They joy of replacing a local disk with SVM
We still have some old Sun Fire V245 server here and I had the pleasure to replace a failed disk today.
The server is still running Solaris 10 and using SVM to mirror the root disks.
What's the failed disk in question?
# iostat -En c0t0d0 Soft Errors: 3039 Hard Errors: 75 Transport Errors: 14 Vendor: FUJITSU Product: MAY2073RCSUN72G Revision: 0501 Serial No: xxxxxxxxxx Size: 73.41GB <73407865856 bytes> Media Error: 64 Device Not Ready: 0 No Device: 11 Recoverable: 3039 Illegal Request: 2 Predictive Failure Analysis: 12
Nasty, let's configure it out.
# disk=c0t0d0 # metastat -p > /etc/lvm/md.tab # grep $disk /etc/lvm/md.tab d21 1 1 c0t0d0s1 d11 1 1 c0t0d0s0 # metadetach d10 d11 d10: submirror d11 is detached # metadetach d20 d21 metadetach: solaris: d20: attempt an operation on a submirror that has erred components
Ooops, I hope the force is still with me...
# metastat d20 d20: Mirror Submirror 0: d21 State: Needs maintenance Submirror 1: d22 State: Okay ... # metadetach -f d20 d21 d20: submirror d21 is detached
I had such anger, but it's all good now.
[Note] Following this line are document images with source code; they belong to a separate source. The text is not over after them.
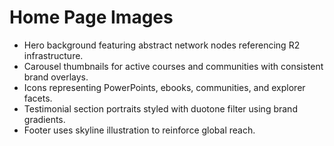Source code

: # Home Page Images

- Hero background featuring abstract network nodes referencing R2 infrastructure.
- Carousel thumbnails for active courses and communities with consistent brand overlays.
- Icons representing PowerPoints, ebooks, communities, and explorer facets.
- Testimonial section portraits styled with duotone filter using brand gradients.
- Footer uses skyline illustration to reinforce global reach.
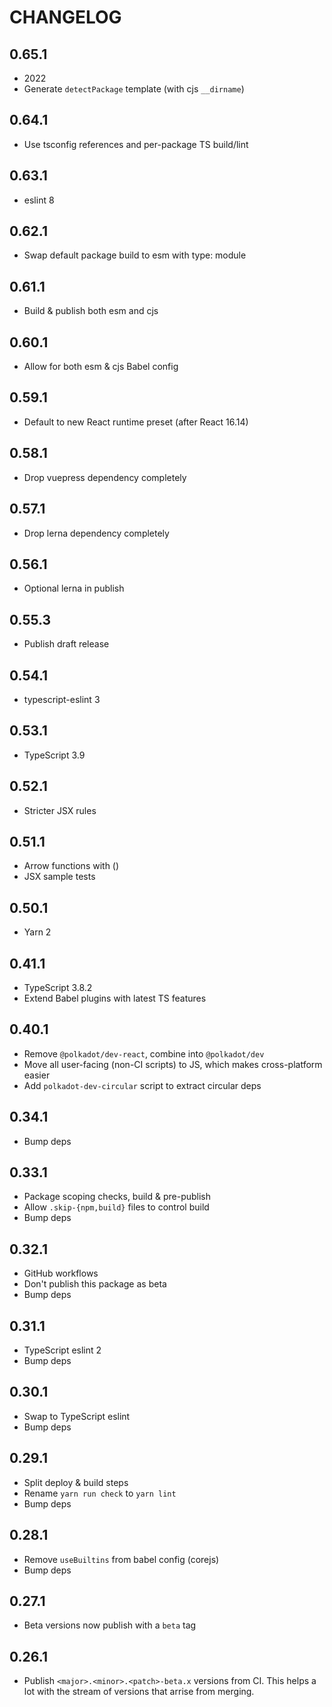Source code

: # CHANGELOG

## 0.65.1

- 2022
- Generate `detectPackage` template (with cjs `__dirname`)

## 0.64.1

- Use tsconfig references and per-package TS build/lint

## 0.63.1

- eslint 8

## 0.62.1

- Swap default package build to esm with type: module

## 0.61.1

- Build & publish both esm and cjs

## 0.60.1

- Allow for both esm & cjs Babel config

## 0.59.1

- Default to new React runtime preset (after React 16.14)

## 0.58.1

- Drop vuepress dependency completely

## 0.57.1

- Drop lerna dependency completely

## 0.56.1

- Optional lerna in publish

## 0.55.3

- Publish draft release

## 0.54.1

- typescript-eslint 3

## 0.53.1

- TypeScript 3.9

## 0.52.1

- Stricter JSX rules

## 0.51.1

- Arrow functions with ()
- JSX sample tests

## 0.50.1

- Yarn 2

## 0.41.1

- TypeScript 3.8.2
- Extend Babel plugins with latest TS features

## 0.40.1

- Remove `@polkadot/dev-react`, combine into `@polkadot/dev`
- Move all user-facing (non-CI scripts) to JS, which makes cross-platform easier
- Add `polkadot-dev-circular` script to extract circular deps

## 0.34.1

- Bump deps

## 0.33.1

- Package scoping checks, build & pre-publish
- Allow `.skip-{npm,build}` files to control build
- Bump deps

## 0.32.1

- GitHub workflows
- Don't publish this package as beta
- Bump deps

## 0.31.1

- TypeScript eslint 2
- Bump deps

## 0.30.1

- Swap to TypeScript eslint
- Bump deps

## 0.29.1

- Split deploy & build steps
- Rename `yarn run check` to `yarn lint`
- Bump deps

## 0.28.1

- Remove `useBuiltins` from babel config (corejs)
- Bump deps

## 0.27.1

- Beta versions now publish with a `beta` tag

## 0.26.1

- Publish `<major>.<minor>.<patch>-beta.x` versions from CI. This helps a lot with the stream of versions that arrise from merging.
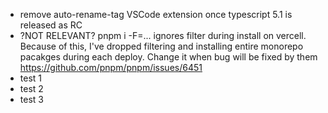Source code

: -   remove auto-rename-tag VSCode extension once typescript 5.1 is released as RC
-   ?NOT RELEVANT? pnpm i -F=... ignores filter during install on vercell. Because of this, I've
    dropped filtering and installing entire monorepo pacakges during each deploy. Change it when bug
    will be fixed by them https://github.com/pnpm/pnpm/issues/6451
- test 1
- test 2
- test 3
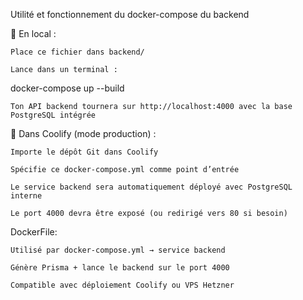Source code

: Utilité et fonctionnement du docker-compose du backend

🔧 En local :

    Place ce fichier dans backend/

    Lance dans un terminal :

docker-compose up --build

    Ton API backend tournera sur http://localhost:4000 avec la base PostgreSQL intégrée

🚀 Dans Coolify (mode production) :

    Importe le dépôt Git dans Coolify

    Spécifie ce docker-compose.yml comme point d’entrée

    Le service backend sera automatiquement déployé avec PostgreSQL interne

    Le port 4000 devra être exposé (ou redirigé vers 80 si besoin)

DockerFile:

    Utilisé par docker-compose.yml → service backend

    Génère Prisma + lance le backend sur le port 4000

    Compatible avec déploiement Coolify ou VPS Hetzner
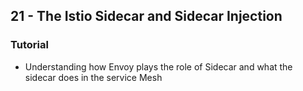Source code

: ## 21 - The Istio Sidecar and Sidecar Injection
### Tutorial
- Understanding how Envoy plays the role of Sidecar and what the sidecar does in the service Mesh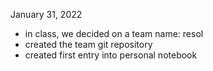 January 31, 2022
- in class, we decided on a team name: resol
- created the team git repository
- created first entry into personal notebook
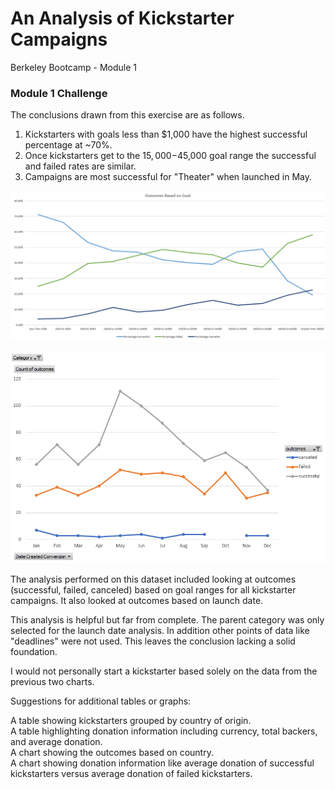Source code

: # An Analysis of Kickstarter Campaigns

Berkeley Bootcamp - Module 1



### Module 1 Challenge

The conclusions drawn from this exercise are as follows.

1. Kickstarters with goals less than $1,000 have the highest successful percentage at ~70%.
2. Once kickstarters get to the $15,000-$45,000 goal range the successful and failed rates are similar.
3. Campaigns are most successful for "Theater" when launched in May.

![Outcomes Based on Goal](outcomes_based_on_goal.PNG)

![Outcomes Based on Launch Date](outcomes_based_on_launch_date.PNG)

The analysis performed on this dataset included looking at outcomes (successful, failed, canceled) based on goal ranges for all kickstarter campaigns.  It also looked at outcomes based on launch date.

This analysis is helpful but far from complete.  The parent category was only selected for the launch date analysis. In addition other points of data like "deadlines" were not used.  This leaves the conclusion lacking a solid foundation.

I would not personally start a kickstarter based solely on the data from the previous two charts.


Suggestions for additional tables or graphs:  

A table showing kickstarters grouped by country of origin.  
A table highlighting donation information including currency, total backers, and average donation.  
A chart showing the outcomes based on country.  
A chart showing donation information like average donation of successful kickstarters versus average donation of failed kickstarters.
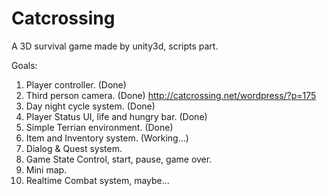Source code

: Catcrossing
===========

A 3D survival game made by unity3d, scripts part.

Goals:

1. Player controller.
(Done)
2. Third person camera.
(Done)
http://catcrossing.net/wordpress/?p=175
3. Day night cycle system.
(Done)
4. Player Status UI, life and hungry bar.
(Done)
5. Simple Terrian environment.
(Done)
6. Item and Inventory system.
(Working...)
7. Dialog & Quest system.
8. Game State Control, start, pause, game over.
9. Mini map.
10. Realtime Combat system, maybe...
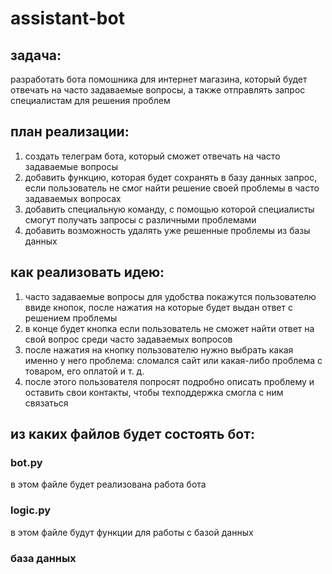 # assistant-bot
## задача:
разработать бота помошника для интернет магазина, который будет отвечать на часто задаваемые вопросы, 
а также отправлять запрос специалистам для решения проблем
## план реализации:
1. создать телеграм бота, который сможет отвечать на часто задаваемые вопросы
2. добавить функцию, которая будет сохранять в базу данных запрос,
если пользователь не смог найти решение своей проблемы в часто задаваемых вопросах
3. добавить специальную команду, с помощью которой специалисты смогут получать запросы с различными проблемами
4. добавить возможность удалять уже решенные проблемы из базы данных
## как реализовать идею:
1. часто задаваемые вопросы для удобства покажутся пользователю ввиде кнопок,
после нажатия на которые будет выдан ответ с решением проблемы
2. в конце будет кнопка если пользователь не сможет найти ответ на свой вопрос среди часто задаваемых вопросов
3. после нажатия на кнопку пользователю нужно выбрать какая именно у него проблема:
сломался сайт или какая-либо проблема с товаром, его оплатой и т. д.
4. после этого пользователя попросят подробно описать проблему и оставить свои контакты,
чтобы техподдержка смогла с ним связаться
## из каких файлов будет состоять бот:
### bot.py
в этом файле будет реализована работа бота
### logic.py
в этом файле будут функции для работы с базой данных
### база данных
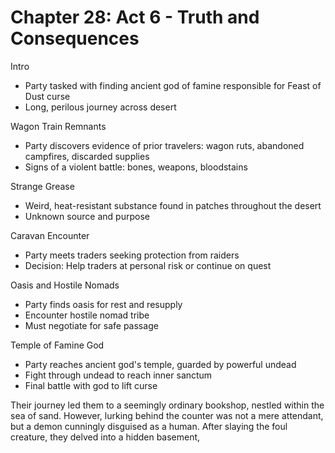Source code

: # Chapter 28: Act 6 - Truth and Consequences


 Intro
- Party tasked with finding ancient god of famine responsible for Feast of Dust curse
- Long, perilous journey across desert

 Wagon Train Remnants
- Party discovers evidence of prior travelers: wagon ruts, abandoned campfires, discarded supplies
- Signs of a violent battle: bones, weapons, bloodstains

 Strange Grease
- Weird, heat-resistant substance found in patches throughout the desert
- Unknown source and purpose

 Caravan Encounter
- Party meets traders seeking protection from raiders
- Decision: Help traders at personal risk or continue on quest

 Oasis and Hostile Nomads
- Party finds oasis for rest and resupply
- Encounter hostile nomad tribe
- Must negotiate for safe passage

 Temple of Famine God
- Party reaches ancient god's temple, guarded by powerful undead
- Fight through undead to reach inner sanctum
- Final battle with god to lift curse



Their journey led them to a seemingly ordinary bookshop, nestled within the sea of sand. However, lurking behind the counter was not a mere attendant, but a demon cunningly disguised as a human. After slaying the foul creature, they delved into a hidden basement,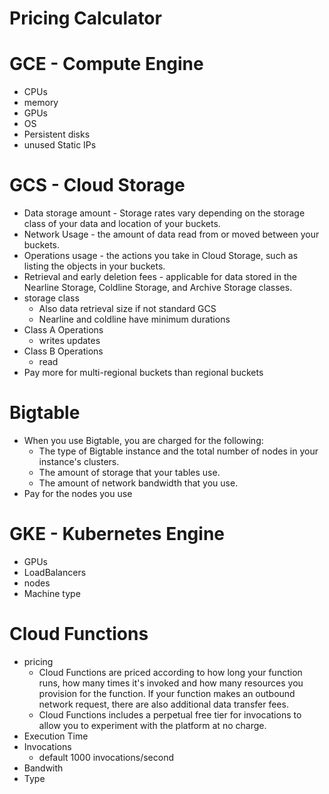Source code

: # Pricing Calculator

# GCE - Compute Engine
- CPUs
- memory
- GPUs
- OS
- Persistent disks
- unused Static IPs

# GCS - Cloud Storage
- Data storage amount - Storage rates vary depending on the storage class of your data and location of your buckets.
- Network Usage - the amount of data read from or moved between your buckets.
- Operations usage - the actions you take in Cloud Storage, such as listing the objects in your buckets.
- Retrieval and early deletion fees - applicable for data stored in the Nearline Storage, Coldline Storage, and Archive Storage classes.
- storage class
    - Also data retrieval size if not standard GCS
    - Nearline and coldline have minimum durations
- Class A Operations
    - writes updates
- Class B Operations
    - read
- Pay more for multi-regional buckets than regional buckets

# Bigtable 
- When you use Bigtable, you are charged for the following:
    - The type of Bigtable instance and the total number of nodes in your instance's clusters.
    - The amount of storage that your tables use.
    - The amount of network bandwidth that you use.
- Pay for the nodes you use

# GKE - Kubernetes Engine
- GPUs
- LoadBalancers
- nodes
- Machine type

# Cloud Functions
- pricing
    - Cloud Functions are priced according to how long your function runs, how many times it's invoked and how many resources you provision for the function. If your function makes an outbound network request, there are also additional data transfer fees. 
    - Cloud Functions includes a perpetual free tier for invocations to allow you to experiment with the platform at no charge. 
- Execution Time
- Invocations
    - default 1000 invocations/second
- Bandwith
- Type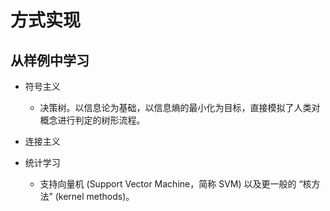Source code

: # 方式实现






## 从样例中学习


- 符号主义
  - 决策树。以信息论为基础，以信息熵的最小化为目标，直接模拟了人类对概念进行判定的树形流程。

- 连接主义

- 统计学习
  - 支持向量机 (Support Vector Machine，简称 SVM) 以及更一般的 “核方法” (kernel methods)。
Let's continue.
# metaclear d11 d11: Concat/Stripe is cleared # metaclear d21 d11: Concat/Stripe is cleared ... # metadb | grep $disk a m p luo 16 8192 /dev/dsk/c0t0d0s7 a p luo 8208 8192 /dev/dsk/c0t0d0s7 a p luo 16400 8192 /dev/dsk/c0t0d0s7 # metadb -d ${disk}s7 # cfgadm -al | grep $disk c0::dsk/c0t0d0 disk connected configured unknown # cfgadm -c unconfigure c0::dsk/c0t0d0
Now we can physically replace the failed disk.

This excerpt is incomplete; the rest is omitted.